(PROBLEM TO WORK ON)
Return the lines below that carry the word "begin".

(RECORD SET)
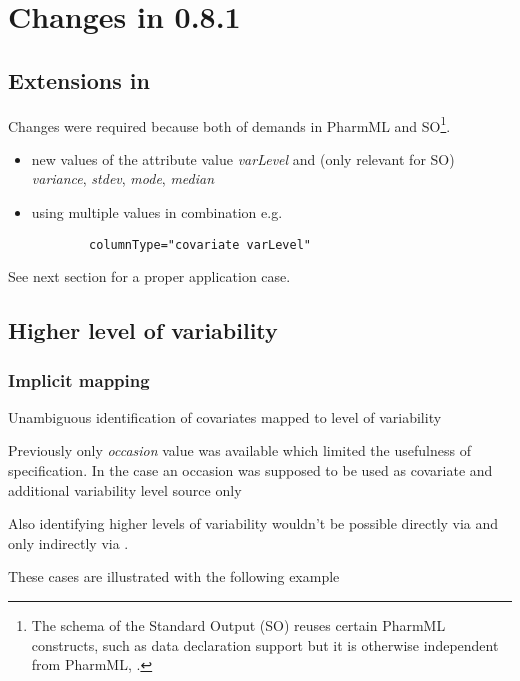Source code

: 
\chapter{Changes in 0.8.1}
\label{ch:081changes}


\section{Extensions in  }
Changes were required because both of demands in PharmML and SO\footnote{The schema 
of the Standard Output (SO) reuses certain PharmML constructs, such as data declaration 
support but it is otherwise independent from PharmML, \cite{SO:2016b}.}.

\begin{itemize}
\item 
new values of the  attribute value \emph{varLevel} and (only relevant for SO) \emph{variance}, \emph{stdev}, \emph{mode}, \emph{median	}
\item
using multiple values in combination e.g.
\lstset{language=XML}
\begin{lstlisting}
		columnType="covariate varLevel"
\end{lstlisting}
\end{itemize}
See next section for a proper application case.


\section{Higher level of variability}

\subsection{Implicit mapping}

Unambiguous identification of covariates mapped to level of variability 

Previously only \emph{occasion} value was available which limited the usefulness
of  specification. In the case an occasion was supposed to 
be used as covariate and additional variability level source only 

Also identifying higher levels of variability wouldn't be possible directly 
via  and only indirectly via .

These cases are illustrated with the following example

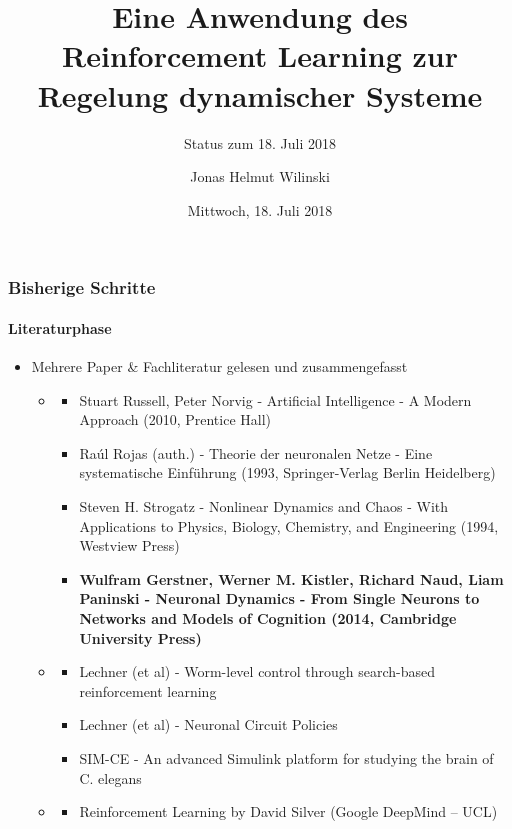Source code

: \documentclass[10pt,t,aspectratio=1610]{beamer}
\title{Eine Anwendung des Reinforcement Learning zur Regelung dynamischer Systeme}
\subtitle{Status zum 18. Juli 2018}
\author[J. Wilinski]{Jonas Helmut Wilinski}
\institute[ACON]{Statusgespräch}
\date{Mittwoch, 18. Juli 2018}
\begin{document}

\begin{frame}[plain]
  \titlepage
\end{frame}


\begin{frame}
  \frametitle{Bisherige Schritte}
  \framesubtitle{Literaturphase}

  \begin{itemize}
  \item Mehrere Paper \& Fachliteratur gelesen und zusammengefasst
    \begin{itemize}
    \item {}
    	\begin{itemize}
    		\item Stuart Russell, Peter Norvig - Artificial Intelligence - A Modern Approach (2010, Prentice Hall)
    		\item Raúl Rojas (auth.) - Theorie der neuronalen Netze - Eine systematische Einführung (1993, Springer-Verlag Berlin Heidelberg)
    		\item Steven H. Strogatz - Nonlinear Dynamics and Chaos - With Applications to Physics, Biology, Chemistry, and Engineering  (1994, Westview Press)
    		\item \textbf{Wulfram Gerstner, Werner M. Kistler, Richard Naud, Liam Paninski - Neuronal Dynamics - From Single Neurons to Networks and Models of Cognition (2014, Cambridge University Press)
    		}
    	\end{itemize}
    \item {}
    	\begin{itemize}
    		\item Lechner (et al) - Worm-level control through search-based reinforcement learning
    		\item Lechner (et al) - Neuronal Circuit Policies
    		\item SIM-CE - An advanced Simulink platform for studying the brain of C. elegans
    	\end{itemize}
    \item {}
    	\begin{itemize}
    		\item Reinforcement Learning by David Silver (Google DeepMind – UCL)
    	\end{itemize}
    \end{itemize}
  \end{itemize}  
\end{frame}
\end{document}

(RESULT FOR THIS TASK)
\begin{itemize}
\begin{lstlisting}
\begin{document}
\begin{frame}[plain]
\begin{frame}
  \begin{itemize}
    \begin{itemize}
    	\begin{itemize}
    	\begin{itemize}
    	\begin{itemize}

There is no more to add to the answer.